É difícil imaginar uma oração mais devastadora que estas primeiras palavras do salmo 22. O salmista não reza a dizer apenas «Deus», mas «meu Deus, meu Deus». O contraste é quase insuportável. Deus, tão próximo no passado, está agora completamente ausente. O silêncio não podia ser maior: dia e noite, os gritos do salmista ficam sem resposta. Toda a primeira metade do salmo é um vai-e-vem entre o passado e o presente, entre as descrições de confiança de outrora e a angústia das circunstâncias atuais.
Será que o salmista vai acabar por renunciar a Deus?
Ele está o mais abatido que se possa imaginar. «Sou um verme, não um homem», diz ele no versículo 7, tendo perdido todo o sentimento da sua própria humanidade. Os outros não o tratam com indiferença, mas, pior ainda, com desprezo. Escarnecem dele: «Que Deus o livre»! Quase a morrer, o salmista vê o seu próprio corpo que definha à sua vista: «Fui derramado como água; e todos os meus ossos se desconjuntaram; o meu coração tornou-se como cera… posso contar todos os meus ossos».
Toda a tensão e o mistério deste salmo se situa entre uma afirmação simples – «estás longe» – e um pedido humilde – «Não te afastes de mim». O salmista fala do seu desespero e, ao mesmo tempo, não cessa de se recordar de Deus e de o invocar.

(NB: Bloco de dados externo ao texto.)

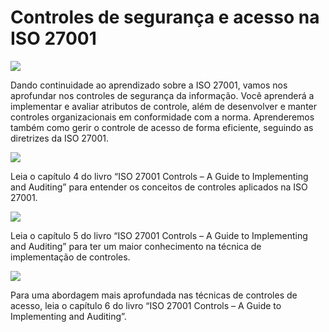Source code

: # Controles de segurança e acesso na ISO 27001

![](https://infnet.online/wp-content/uploads/2024/12/LD2.jpg)

Dando continuidade ao aprendizado sobre a ISO 27001, vamos nos aprofundar nos controles de segurança da informação. Você aprenderá a implementar e avaliar atributos de controle, além de desenvolver e manter controles organizacionais em conformidade com a norma. Aprenderemos também como gerir o controle de acesso de forma eficiente, seguindo as diretrizes da ISO 27001.

![](https://infnet.online/wp-content/uploads/2024/11/ISO-27001-Controls-A-guide-to-implementing-and-auditing-Second-edition.jpeg)

Leia o capítulo 4 do livro “ISO 27001 Controls – A Guide to Implementing and Auditing” para entender os conceitos de controles aplicados na ISO 27001.  

![](https://infnet.online/wp-content/uploads/2024/11/ISO-27001-Controls-A-guide-to-implementing-and-auditing-Second-edition.jpeg)

Leia o capítulo 5 do livro “ISO 27001 Controls – A Guide to Implementing and Auditing” para ter um maior conhecimento na técnica de implementação de controles.  


![](https://infnet.online/wp-content/uploads/2024/11/ISO-27001-Controls-A-guide-to-implementing-and-auditing-Second-edition.jpeg)

Para uma abordagem mais aprofundada nas técnicas de controles de acesso, leia o capítulo 6 do livro “ISO 27001 Controls – A Guide to Implementing and Auditing”.  

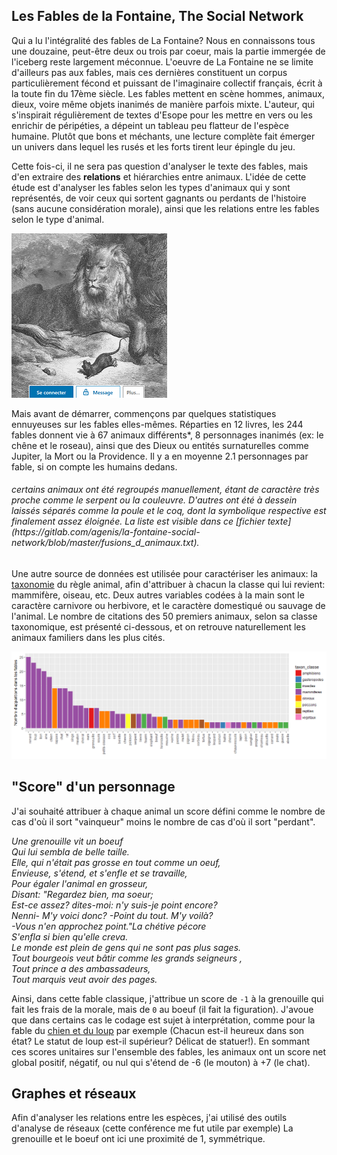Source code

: ## Les Fables de la Fontaine, The Social Network

Qui a lu l'intégralité des fables de La Fontaine? Nous en connaissons tous une douzaine, peut-être deux ou trois par coeur, mais la partie immergée de l'iceberg reste largement méconnue. L'oeuvre de La Fontaine ne se limite d'ailleurs pas aux fables, mais ces dernières constituent un corpus particulièrement fécond et puissant de l'imaginaire collectif français, écrit à la toute fin du 17ème siècle. Les fables mettent en scène hommes, animaux, dieux, voire même objets inanimés de manière parfois mixte. L'auteur, qui s'inspirait régulièrement de textes d'Esope pour les mettre en vers ou les enrichir de péripéties, a dépeint un tableau peu flatteur de l'espèce humaine. Plutôt que bons et méchants, une lecture complète fait émerger un univers dans lequel les rusés et les forts tirent leur épingle du jeu.

Cette fois-ci, il ne sera pas question d'analyser le texte des fables, mais d'en extraire des **relations** et hiérarchies entre animaux. L'idée de cette étude est d'analyser les fables selon les types d'animaux qui y sont représentés, de voir ceux qui sortent gagnants ou perdants de l'histoire (sans aucune considération morale), ainsi que les relations entre les fables selon le type d'animal. 

![image d_accueil](lion_illustration.png)

Mais avant de démarrer, commençons par quelques statistiques ennuyeuses sur les fables elles-mêmes. Réparties en 12 livres, les 244 fables donnent vie à 67 animaux différents\*, 8 personnages inanimés (ex: le chêne et le roseau), ainsi que des Dieux ou entités surnaturelles comme Jupiter, la Mort ou la Providence. Il y a en moyenne 2.1 personnages par fable, si on compte les humains dedans.

<h6> <i> certains animaux ont été regroupés manuellement, étant de caractère très proche comme le serpent ou la couleuvre. D'autres ont été à dessein laissés séparés comme la poule et le coq, dont la symbolique respective est finalement assez éloignée. La liste est visible dans ce [fichier texte](https://gitlab.com/agenis/la-fontaine-social-network/blob/master/fusions_d_animaux.txt). </h6> </i> 

Une autre source de données est utilisée pour caractériser les animaux: la [taxonomie](http://informations-documents.com/environnement.ecole/regne_animal_1.htm) du règle animal, afin d'attribuer à chacun la classe qui lui revient: mammifère, oiseau, etc. Deux autres variables codées à la main sont le caractère carnivore ou herbivore, et le caractère domestiqué ou sauvage de l'animal. Le nombre de citations des 50 premiers animaux, selon sa classe taxonomique, est présenté ci-dessous, et on retrouve naturellement les animaux familiers dans les plus cités.

![taxons](apparitions.png)

## "Score" d'un personnage

J'ai souhaité attribuer à chaque animal un score défini comme le nombre de cas d'où il sort "vainqueur" moins le nombre de cas d'où il sort "perdant". 

<i>*Une grenouille vit un boeuf* <br />
Qui lui sembla de belle taille. <br />
Elle, qui n'était pas grosse en tout comme un oeuf,<br />
Envieuse, s'étend, et s'enfle et se travaille,<br />
Pour égaler l'animal en grosseur,<br />
Disant: "Regardez bien, ma soeur;<br />
Est-ce assez? dites-moi: n'y suis-je point encore?<br />
Nenni- M'y voici donc? -Point du tout. M'y voilà?<br />
-Vous n'en approchez point."La chétive pécore<br />
S'enfla si bien qu'elle creva.<br />
Le monde est plein de gens qui ne sont pas plus sages.<br />
Tout bourgeois veut bâtir comme les grands seigneurs ,<br />
Tout prince a des ambassadeurs,<br />
Tout marquis veut avoir des pages.</i>

Ainsi, dans cette fable classique, j'attribue un score de `-1` à la grenouille qui fait les frais de la morale, mais de `0` au boeuf (il fait la figuration). J'avoue que dans certains cas le codage est sujet à interprétation, comme pour la fable du [chien et du loup](http://www.la-fontaine-ch-thierry.net/loupchien.htm) par exemple (Chacun est-il heureux dans son état? Le statut de loup est-il supérieur? Délicat de statuer!). En sommant ces scores unitaires sur l'ensemble des fables, les animaux ont un score net global positif, négatif, ou nul qui s'étend de -6 (le mouton) à +7 (le chat). 


## Graphes et réseaux

Afin d'analyser les relations entre les espèces, j'ai utilisé des outils d'analyse de réseaux (cette conférence me fut utile par exemple)
La grenouille et le boeuf ont ici une proximité de 1, symmétrique.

Depois, de forma inesperada, produz-se uma reviravolta. O que se passa exatamente e o que Deus então fez são coisas tão pouco claras como a causa do anterior sofrimento do salmista. Agora, este convida outros a juntarem-se a si na grande assembleia para louvar Deus, louvá-lo precisamente por causa daquilo que lhe aconteceu. Não se vê qualquer traço de ressentimento. A resposta de Deus parece ter apagado qualquer possibilidade de atacar os seus perseguidores: também eles estão doentes, é o que parece estar implícito no salmo. O dom de Deus é tão grande que todos são chamados a cantar com o salmista.
À medida que o salmo avança, aumenta o círculo das pessoas convidadas, deixando adivinhar os festejos futuros: primeiro, os pobres e os que procuram a Deus, com quem o salmista seguramente se identifica de forma mais próxima; depois, por seu turno, são convocados os confins da terra e todos os povos e nações; por fim, o salmista fala dos que ainda não nasceram e que também hão-de louvar Deus.
Todas as gerações se envolvem numa celebração em plena expansão. O que aconteceu a esta única pessoa na sua agonia teve importância para todos os seres humanos de todos os tempos. Ninguém pode ser excluído. Depois de ter passado pelo sofrimento e de ter recebido a resposta de Deus, o salmista irradia uma alegria e uma compaixão sem limites; o seu olhar abraça todos os seres vivos.
O que me diz este salmo sobre o sofrimento dos outros seres humanos, os que conheço e os que estão longe de mim?
O que me diz este salmo sobre as minhas próprias dificuldades e sobre os momentos críticos que devo atravessar?
O que nos diz esta oração sobre Deus, sobre Jesus?